In the above cases, a backing pad is preferably provided to the surface of the carrier holding the back surface of the wafer.
Use of a polishing head with the backing pad makes it possible to polish the wafer by holding the wafer more securely. Therefore, use of such a polishing head makes it possible to prevent generation of impressions or the like on the edge portion of the wafer, thereby providing semiconductor wafers of high quality.
The carrier can be a ceramic plate.
When the carrier is a ceramic plate, metallic contamination or the like of the semiconductor wafer can be prevented. In addition, such a carrier has high rigidity and thus suitable for providing wafers with high flatness.
It is possible that a through-hole is formed for holding the wafer by vacuum suction; the through-hole runs along a direction of a thickness of the carrier; the polishing head comprises a mechanism of sucking the wafer; and the mechanism communicates with the through-hole.
When the polishing head with such a mechanism of sucking a wafer is used, the wafer can be polished with holding the wafer more firmly. In addition, after the polishing, the wafer can be detached from the carrier easily by spraying gas on the back surface of the wafer via the through-hole of the carrier.

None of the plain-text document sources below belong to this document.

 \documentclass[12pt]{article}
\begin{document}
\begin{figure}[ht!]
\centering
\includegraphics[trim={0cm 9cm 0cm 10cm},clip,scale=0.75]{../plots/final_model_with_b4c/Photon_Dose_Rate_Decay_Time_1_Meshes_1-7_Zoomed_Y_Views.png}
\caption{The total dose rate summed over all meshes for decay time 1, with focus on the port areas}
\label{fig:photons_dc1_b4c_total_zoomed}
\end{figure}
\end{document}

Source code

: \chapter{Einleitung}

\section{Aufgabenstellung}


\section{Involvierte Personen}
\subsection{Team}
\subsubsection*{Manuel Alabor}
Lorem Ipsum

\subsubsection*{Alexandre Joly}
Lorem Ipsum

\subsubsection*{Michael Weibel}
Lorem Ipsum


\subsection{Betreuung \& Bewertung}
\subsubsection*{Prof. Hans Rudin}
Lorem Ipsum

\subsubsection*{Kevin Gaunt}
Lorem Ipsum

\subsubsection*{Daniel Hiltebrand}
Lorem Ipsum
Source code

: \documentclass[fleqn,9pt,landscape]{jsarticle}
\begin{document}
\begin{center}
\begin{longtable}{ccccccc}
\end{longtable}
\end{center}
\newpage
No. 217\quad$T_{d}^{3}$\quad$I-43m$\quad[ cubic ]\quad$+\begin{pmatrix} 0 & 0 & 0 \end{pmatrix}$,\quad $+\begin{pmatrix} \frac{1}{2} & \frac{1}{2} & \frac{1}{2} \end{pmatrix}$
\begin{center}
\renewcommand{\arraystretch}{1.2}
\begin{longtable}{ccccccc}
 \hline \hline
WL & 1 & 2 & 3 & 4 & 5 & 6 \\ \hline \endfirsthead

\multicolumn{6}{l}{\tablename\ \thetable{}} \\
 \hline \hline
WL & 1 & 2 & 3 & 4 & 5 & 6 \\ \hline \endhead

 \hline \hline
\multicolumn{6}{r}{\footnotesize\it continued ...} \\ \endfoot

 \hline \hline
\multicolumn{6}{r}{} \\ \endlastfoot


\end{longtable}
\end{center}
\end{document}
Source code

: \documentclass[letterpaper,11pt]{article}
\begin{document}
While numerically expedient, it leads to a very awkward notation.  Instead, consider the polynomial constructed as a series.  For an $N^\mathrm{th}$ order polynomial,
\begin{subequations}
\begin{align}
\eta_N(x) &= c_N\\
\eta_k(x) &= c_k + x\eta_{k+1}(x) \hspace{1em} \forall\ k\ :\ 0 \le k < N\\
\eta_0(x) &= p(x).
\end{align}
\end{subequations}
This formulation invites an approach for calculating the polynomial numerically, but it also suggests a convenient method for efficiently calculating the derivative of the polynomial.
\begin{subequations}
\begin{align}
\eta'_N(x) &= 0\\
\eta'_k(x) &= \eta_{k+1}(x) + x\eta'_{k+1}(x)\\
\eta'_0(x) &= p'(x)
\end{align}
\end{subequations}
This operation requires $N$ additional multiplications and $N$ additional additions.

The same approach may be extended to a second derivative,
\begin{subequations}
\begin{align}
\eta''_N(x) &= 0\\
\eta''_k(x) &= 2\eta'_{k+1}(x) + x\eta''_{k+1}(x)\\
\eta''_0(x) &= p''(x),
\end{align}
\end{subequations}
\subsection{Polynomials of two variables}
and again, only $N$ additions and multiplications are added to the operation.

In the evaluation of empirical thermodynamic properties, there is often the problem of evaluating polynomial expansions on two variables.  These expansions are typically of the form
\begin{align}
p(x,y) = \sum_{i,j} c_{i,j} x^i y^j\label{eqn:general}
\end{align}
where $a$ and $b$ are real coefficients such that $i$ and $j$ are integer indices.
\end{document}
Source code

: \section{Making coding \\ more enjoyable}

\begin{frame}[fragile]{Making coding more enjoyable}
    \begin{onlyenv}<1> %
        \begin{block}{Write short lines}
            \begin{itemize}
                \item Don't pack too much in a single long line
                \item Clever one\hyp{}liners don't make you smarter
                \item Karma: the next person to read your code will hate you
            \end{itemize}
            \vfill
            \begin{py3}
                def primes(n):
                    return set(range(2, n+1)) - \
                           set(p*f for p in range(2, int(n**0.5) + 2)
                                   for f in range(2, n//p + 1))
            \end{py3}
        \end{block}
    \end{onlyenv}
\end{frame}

It is possible that the carrier is a flexible film; the polishing head comprises a retaining plate with a through-hole for retaining the flexible film, a mechanism of sucking the wafer and a mechanism of adjusting pressing force that communicate with the through-hole of the retaining plate.
The wafer can be held firmly and pressing force of the wafer can be adjusted during polishing by vacuum suction with the flexible film and the retaining plate dividing the hollow of the head body. In addition, after the polishing, the wafer can be detached from the carrier easily by spraying gas via line from the through-hole of the retaining plate and inflating the flexible film.
The present invention provides a polishing apparatus used for polishing a surface of a semiconductor wafer at least comprising: a polishing pad attached on a turn table; a mechanism of providing a polishing agent to the polishing pad; and a polishing head for holding the semiconductor wafer, which is the polishing head according to the present invention.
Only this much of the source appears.